◆ Dataset content:
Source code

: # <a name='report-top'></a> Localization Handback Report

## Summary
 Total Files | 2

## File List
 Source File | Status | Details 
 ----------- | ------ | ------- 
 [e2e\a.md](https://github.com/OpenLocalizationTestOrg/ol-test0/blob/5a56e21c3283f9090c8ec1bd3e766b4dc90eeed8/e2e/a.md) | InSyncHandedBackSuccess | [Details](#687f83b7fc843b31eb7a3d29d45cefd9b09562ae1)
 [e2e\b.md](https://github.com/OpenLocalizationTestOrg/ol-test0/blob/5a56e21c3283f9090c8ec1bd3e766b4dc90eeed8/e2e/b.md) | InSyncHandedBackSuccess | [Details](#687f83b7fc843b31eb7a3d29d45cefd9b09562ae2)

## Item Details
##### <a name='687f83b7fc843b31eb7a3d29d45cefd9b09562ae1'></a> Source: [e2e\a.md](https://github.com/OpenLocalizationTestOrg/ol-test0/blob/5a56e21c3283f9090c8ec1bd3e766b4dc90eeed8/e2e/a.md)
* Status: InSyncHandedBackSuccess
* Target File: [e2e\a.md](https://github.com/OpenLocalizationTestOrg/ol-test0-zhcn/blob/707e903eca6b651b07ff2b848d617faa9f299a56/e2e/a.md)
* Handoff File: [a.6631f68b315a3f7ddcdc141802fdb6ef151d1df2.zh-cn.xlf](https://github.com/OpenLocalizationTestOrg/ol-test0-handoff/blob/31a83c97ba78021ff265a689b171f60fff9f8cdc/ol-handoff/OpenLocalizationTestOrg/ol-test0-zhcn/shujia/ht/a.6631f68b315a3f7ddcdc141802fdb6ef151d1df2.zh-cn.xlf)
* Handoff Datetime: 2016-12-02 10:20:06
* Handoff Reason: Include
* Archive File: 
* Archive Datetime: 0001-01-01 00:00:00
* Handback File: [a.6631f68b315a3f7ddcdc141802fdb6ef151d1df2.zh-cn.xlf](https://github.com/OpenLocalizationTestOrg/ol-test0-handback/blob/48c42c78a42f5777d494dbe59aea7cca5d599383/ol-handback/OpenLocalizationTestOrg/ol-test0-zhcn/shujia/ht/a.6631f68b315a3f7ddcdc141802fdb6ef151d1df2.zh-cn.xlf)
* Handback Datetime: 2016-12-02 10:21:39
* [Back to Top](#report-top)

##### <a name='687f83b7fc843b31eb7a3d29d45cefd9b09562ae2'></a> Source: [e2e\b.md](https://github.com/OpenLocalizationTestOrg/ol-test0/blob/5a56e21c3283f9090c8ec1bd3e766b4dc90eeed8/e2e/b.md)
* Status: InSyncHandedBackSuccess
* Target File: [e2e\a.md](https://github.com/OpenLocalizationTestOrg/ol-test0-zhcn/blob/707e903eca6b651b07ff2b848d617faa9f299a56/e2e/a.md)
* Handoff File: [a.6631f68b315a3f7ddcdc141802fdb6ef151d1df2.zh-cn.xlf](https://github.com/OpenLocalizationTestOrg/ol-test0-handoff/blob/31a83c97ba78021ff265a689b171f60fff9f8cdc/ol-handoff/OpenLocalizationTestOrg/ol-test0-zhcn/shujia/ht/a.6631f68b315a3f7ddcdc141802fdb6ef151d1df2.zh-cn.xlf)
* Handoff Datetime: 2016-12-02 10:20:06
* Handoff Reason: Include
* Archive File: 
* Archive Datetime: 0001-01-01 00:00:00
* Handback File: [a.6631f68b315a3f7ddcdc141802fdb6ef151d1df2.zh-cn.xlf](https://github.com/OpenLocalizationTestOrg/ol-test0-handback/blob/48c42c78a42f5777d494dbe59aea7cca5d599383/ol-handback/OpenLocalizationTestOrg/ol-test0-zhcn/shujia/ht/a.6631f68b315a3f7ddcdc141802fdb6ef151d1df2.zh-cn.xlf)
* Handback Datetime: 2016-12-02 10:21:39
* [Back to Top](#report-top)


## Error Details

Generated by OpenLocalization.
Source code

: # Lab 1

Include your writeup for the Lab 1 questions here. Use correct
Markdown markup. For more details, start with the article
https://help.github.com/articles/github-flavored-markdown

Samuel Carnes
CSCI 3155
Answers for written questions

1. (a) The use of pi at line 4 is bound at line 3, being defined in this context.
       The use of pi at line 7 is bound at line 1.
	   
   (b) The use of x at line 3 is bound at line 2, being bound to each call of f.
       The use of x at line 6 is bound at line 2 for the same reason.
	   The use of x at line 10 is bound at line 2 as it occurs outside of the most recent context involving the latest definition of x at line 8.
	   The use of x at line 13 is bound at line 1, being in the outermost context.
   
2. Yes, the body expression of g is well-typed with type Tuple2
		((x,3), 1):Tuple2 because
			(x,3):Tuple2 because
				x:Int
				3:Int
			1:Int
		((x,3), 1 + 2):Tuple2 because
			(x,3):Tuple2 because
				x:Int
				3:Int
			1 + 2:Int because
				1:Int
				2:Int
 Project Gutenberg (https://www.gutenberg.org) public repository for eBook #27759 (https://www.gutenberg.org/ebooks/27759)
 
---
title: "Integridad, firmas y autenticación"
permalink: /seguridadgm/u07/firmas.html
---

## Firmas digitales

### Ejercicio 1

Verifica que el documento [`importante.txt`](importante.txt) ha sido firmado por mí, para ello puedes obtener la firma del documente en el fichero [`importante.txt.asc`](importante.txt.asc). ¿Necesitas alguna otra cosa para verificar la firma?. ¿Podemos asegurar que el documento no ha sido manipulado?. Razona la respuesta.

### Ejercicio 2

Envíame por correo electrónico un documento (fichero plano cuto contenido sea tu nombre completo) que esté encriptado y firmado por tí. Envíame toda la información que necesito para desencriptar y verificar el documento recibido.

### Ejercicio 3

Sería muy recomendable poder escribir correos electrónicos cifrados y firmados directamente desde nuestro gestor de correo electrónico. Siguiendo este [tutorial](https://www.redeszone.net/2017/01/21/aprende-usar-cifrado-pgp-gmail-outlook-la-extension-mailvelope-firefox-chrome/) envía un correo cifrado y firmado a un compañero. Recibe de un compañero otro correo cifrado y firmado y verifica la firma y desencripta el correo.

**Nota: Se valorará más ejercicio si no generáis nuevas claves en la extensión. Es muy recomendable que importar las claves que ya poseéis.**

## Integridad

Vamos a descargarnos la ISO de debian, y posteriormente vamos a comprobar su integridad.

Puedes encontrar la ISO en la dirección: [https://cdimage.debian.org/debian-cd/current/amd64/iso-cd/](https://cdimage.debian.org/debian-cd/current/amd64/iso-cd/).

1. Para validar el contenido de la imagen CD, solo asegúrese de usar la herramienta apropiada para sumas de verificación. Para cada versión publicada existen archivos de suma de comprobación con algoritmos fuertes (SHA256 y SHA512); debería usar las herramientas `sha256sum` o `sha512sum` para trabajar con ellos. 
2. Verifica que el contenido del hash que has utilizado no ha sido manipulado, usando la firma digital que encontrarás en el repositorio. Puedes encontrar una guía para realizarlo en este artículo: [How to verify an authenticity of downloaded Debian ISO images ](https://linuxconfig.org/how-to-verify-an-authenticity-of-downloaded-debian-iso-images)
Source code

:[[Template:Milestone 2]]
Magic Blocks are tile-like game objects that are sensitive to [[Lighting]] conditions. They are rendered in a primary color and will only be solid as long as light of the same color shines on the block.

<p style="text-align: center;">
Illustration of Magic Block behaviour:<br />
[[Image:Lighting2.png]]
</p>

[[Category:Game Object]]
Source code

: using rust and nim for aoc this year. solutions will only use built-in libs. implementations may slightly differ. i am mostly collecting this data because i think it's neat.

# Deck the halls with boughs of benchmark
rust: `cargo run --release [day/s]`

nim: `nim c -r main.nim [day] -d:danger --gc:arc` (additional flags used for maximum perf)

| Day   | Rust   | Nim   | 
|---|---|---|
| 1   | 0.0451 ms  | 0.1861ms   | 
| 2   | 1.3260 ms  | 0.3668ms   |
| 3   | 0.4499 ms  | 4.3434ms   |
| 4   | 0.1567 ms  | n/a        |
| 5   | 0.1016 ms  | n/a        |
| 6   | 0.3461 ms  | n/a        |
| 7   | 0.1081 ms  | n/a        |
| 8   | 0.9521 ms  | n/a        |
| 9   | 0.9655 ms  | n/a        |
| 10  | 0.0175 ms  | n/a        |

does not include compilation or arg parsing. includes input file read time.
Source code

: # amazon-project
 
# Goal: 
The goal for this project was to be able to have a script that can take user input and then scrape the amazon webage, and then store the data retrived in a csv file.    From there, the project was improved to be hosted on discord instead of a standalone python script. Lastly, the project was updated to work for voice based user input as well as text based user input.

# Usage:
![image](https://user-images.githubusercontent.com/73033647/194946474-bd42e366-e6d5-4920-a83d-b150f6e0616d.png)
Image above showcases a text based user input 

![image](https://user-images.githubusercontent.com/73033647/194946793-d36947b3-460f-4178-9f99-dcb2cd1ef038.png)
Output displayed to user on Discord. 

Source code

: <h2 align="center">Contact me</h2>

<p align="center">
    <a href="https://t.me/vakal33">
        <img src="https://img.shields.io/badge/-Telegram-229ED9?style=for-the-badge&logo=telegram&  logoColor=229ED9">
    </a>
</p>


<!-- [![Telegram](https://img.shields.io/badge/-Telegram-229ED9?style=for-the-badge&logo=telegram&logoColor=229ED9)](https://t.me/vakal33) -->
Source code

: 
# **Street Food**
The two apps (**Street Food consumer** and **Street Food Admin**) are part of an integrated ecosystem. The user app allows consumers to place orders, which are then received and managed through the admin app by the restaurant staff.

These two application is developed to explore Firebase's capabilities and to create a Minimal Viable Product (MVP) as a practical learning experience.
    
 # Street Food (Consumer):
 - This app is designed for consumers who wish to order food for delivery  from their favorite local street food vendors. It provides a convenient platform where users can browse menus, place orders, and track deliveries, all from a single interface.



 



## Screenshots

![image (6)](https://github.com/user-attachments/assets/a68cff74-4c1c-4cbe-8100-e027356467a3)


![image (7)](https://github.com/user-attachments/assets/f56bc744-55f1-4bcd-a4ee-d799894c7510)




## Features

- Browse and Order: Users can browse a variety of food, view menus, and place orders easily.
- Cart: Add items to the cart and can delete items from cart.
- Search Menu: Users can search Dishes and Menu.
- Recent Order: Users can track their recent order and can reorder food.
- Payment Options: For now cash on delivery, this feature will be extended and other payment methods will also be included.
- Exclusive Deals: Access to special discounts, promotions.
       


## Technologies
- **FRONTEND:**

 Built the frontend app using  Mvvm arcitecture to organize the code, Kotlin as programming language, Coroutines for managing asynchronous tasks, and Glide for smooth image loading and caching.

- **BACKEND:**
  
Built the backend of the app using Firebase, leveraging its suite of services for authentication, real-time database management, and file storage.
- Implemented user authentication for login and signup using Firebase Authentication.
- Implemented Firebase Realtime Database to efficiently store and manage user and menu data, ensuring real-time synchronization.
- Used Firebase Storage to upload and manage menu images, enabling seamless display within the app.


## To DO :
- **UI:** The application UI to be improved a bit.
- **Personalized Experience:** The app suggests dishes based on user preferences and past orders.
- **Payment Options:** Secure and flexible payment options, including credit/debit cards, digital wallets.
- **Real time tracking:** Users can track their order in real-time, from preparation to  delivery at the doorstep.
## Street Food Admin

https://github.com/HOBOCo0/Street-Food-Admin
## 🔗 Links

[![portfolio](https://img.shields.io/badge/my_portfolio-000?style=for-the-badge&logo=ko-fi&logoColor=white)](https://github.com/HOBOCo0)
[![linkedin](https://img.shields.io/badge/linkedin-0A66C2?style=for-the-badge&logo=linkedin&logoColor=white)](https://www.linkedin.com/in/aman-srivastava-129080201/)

◆ Directions for this task: Among the entries, find every line holding "authentication" and return it.

◆ Answer for the task:
Built the backend of the app using Firebase, leveraging its suite of services for authentication, real-time database management, and file storage.
- Implemented user authentication for login and signup using Firebase Authentication.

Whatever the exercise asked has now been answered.